# Deal or No Deal: decision-making under uncertainty

Published:

This post represents a joint effort with Tony Kulesa

Imagine you are in one of these situations:

• You are going to pass $N$ gas stations on your way to return a rental car, and you want to minimize theprice you will pay for gas before returning the car. (But you must fill up the car before returning it!)
• You are at a speed dating event, where you will meet $N$ people, and you’d like to “lock in” your preferred match by proposing to immediately leave the event with that person after you meet them. (This assumes that you much rather go on any date, even with the last person you meet, than to leave alone.)
• You need to buy a gift for someone, and you have limited time to shop. You know you’ll get to see about $N$ options before you have to pick one and go home.

How do you figure out which option to pick? If you’re like me, your instinct is to look at some fraction of options –maybe a quarter, or a half– and then pick the best one after that first exploration.

While this is a reasonable type of strategy, it’s usually the wrong one. In fact, you usually need to look at many fewer options before you have enough information to make a good choice.

To see why, let’s look at the game show Deal or No Deal. The show’s format is a bit convoluted. There are a number of briefcases, each with a certain amount of money inside. The contestant picks a case at the beginning of the show and holds it, unopened. They then open other cases, getting successive offers for a prize. They must take an offer, or pass on it forever. If they reject all offers, they go home with the amount of money that was in the original case they picked.

Here’s a slightly simplifed version of the game: there are $N$ cases, each with some reward. The contestant opens each case, one at a time, and can either go home with that case or reject it forever. If they reject all cases, they must take home the reward from the last case. You might recognize this game as analogous to the situations I posed at the start!

What is the optimal strategy for this game? It seems pretty clear we should open some number of cases to get a sense of what the range of rewards looks like and then choose a case that looks good. There is a tension between explore and exploit: if you explore with too few cases, you’ll take a sub-par case because you don’t know better, but if you explore with too many cases, you’re end up rejecting a case you should have taken.

If we clarify the problem a little more, we can work out the optimal explore/exploit balance mathematically. Say there are $N$ cases, and you will open $M<N$, then take the first case larger than all the $M$ you initially explored. (If you reach the last case, you must take it.) What is the optimal $M$?

It turns out, the optimal $M$ is much smaller than I expected. It’s tempting to think we should use some constant fraction, maybe a quarter or a half of all cases, for exploration. In fact, the optimal $M$ is $\sqrt{N}-1$. For 3 to 6 cases, you should only open 1 before picking the best one you’ve seen. For 7 to 11 cases, you should open 2. For 12 to 20 cases, you should open 3. For 100 cases, you should open only 9.

Can you imagine hearing that you have 20 options, and saying to yourself, “When I’ve seen 3, that will be enough to have a fair sense of the distribution of rewards”? I certainly couldn’t, but that is in fact the right thing to say to yourself!

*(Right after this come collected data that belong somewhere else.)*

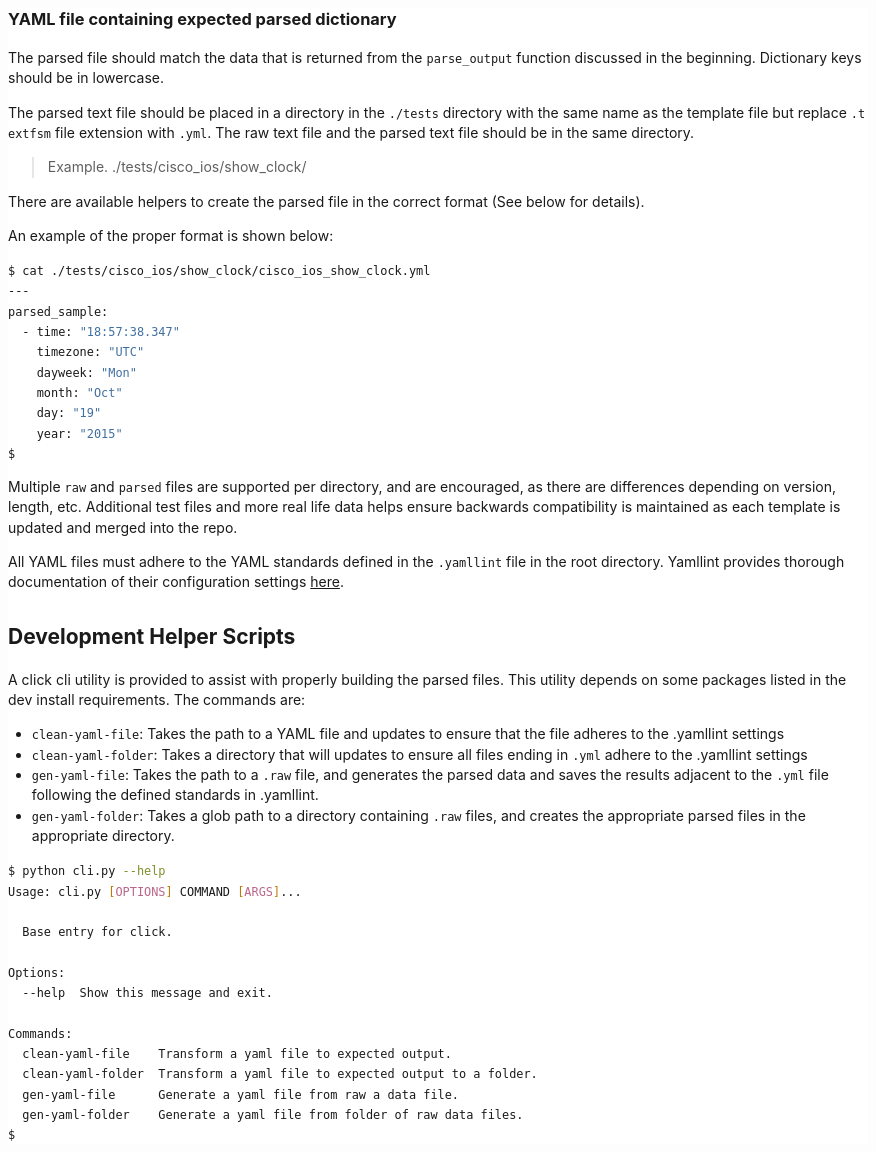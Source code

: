 ### YAML file containing expected parsed dictionary

The parsed file should match the data that is returned from the `parse_output` function discussed in the beginning. Dictionary keys should be in lowercase.

The parsed text file should be placed in a directory in the `./tests` directory with the same name as the template file but replace `.textfsm` file extension with `.yml`. The raw text file and the parsed text file should be in the same directory.

> Example. ./tests/cisco_ios/show_clock/

There are available helpers to create the parsed file in the correct format (See below for details).

An example of the proper format is shown below:

```bash
$ cat ./tests/cisco_ios/show_clock/cisco_ios_show_clock.yml
---
parsed_sample:
  - time: "18:57:38.347"
    timezone: "UTC"
    dayweek: "Mon"
    month: "Oct"
    day: "19"
    year: "2015"
$ 
```

Multiple `raw` and `parsed` files are supported per directory, and are encouraged, as there are differences depending on version, length, etc. Additional test files and more real life data helps ensure backwards compatibility is maintained as each template is updated and merged into the repo.

All YAML files must adhere to the YAML standards defined in the `.yamllint` file in the root directory. Yamllint provides thorough documentation of their configuration settings [here](https://yamllint.readthedocs.io/en/stable/rules.html). 

## Development Helper Scripts

A click cli utility is provided to assist with properly building the parsed files. This utility depends on some packages listed in the dev install requirements. The commands are:

- `clean-yaml-file`: Takes the path to a YAML file and updates to ensure that the file adheres to the .yamllint settings
- `clean-yaml-folder`: Takes a directory that will updates to ensure all files ending in `.yml` adhere to the .yamllint settings
- `gen-yaml-file`: Takes the path to a `.raw` file, and generates the parsed data and saves the results adjacent to the `.yml` file following the defined standards in .yamllint.
- `gen-yaml-folder`: Takes a glob path to a directory containing `.raw` files, and creates the appropriate parsed files in the appropriate directory.

```bash
$ python cli.py --help
Usage: cli.py [OPTIONS] COMMAND [ARGS]...

  Base entry for click.

Options:
  --help  Show this message and exit.

Commands:
  clean-yaml-file    Transform a yaml file to expected output.
  clean-yaml-folder  Transform a yaml file to expected output to a folder.
  gen-yaml-file      Generate a yaml file from raw a data file.
  gen-yaml-folder    Generate a yaml file from folder of raw data files.
$ 
```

And the result of this strategy is surprisingly good: the expected value for the rank of the result is $N - \sqrt{N}$. So if you have 100 cases, you can expect to get a case in the 90th percentile or better. (The distribution of results is actually right-skewed, so you can generally expect a result better than the expected value.)

Now, there are two big caveats. The first is that this game might not actually be the one you’re playing. In the game described here, it is always better to take some case than to take no case. In real life, we usually have some alternative that might be better than a middling case. If, say, you were looking for a business venture to invest in, then you always have the alternative of just holding on to your money, or putting it in another investment, rather than being forced to take one of the $N$ ventures offered to you.

The second caveat is that this strategy gets better with larger $N$, that is, with more cases. Stated another way, when $N$ is low, the difference between choices of $M$ is smaller. For example, for $N=20$, the optimal $M$ is 3, giving an expected value of 16.8 (i.e., you might expect one of the 3 best cases), and choosing instead $M=10$ only lowers the expected value to 14.8 (i.e., you will still likely get one of the top 5 cases). That being said, if the game described is an accurate characterization of your situation, it is still irrational to explore with the number of cases that might seem more natural.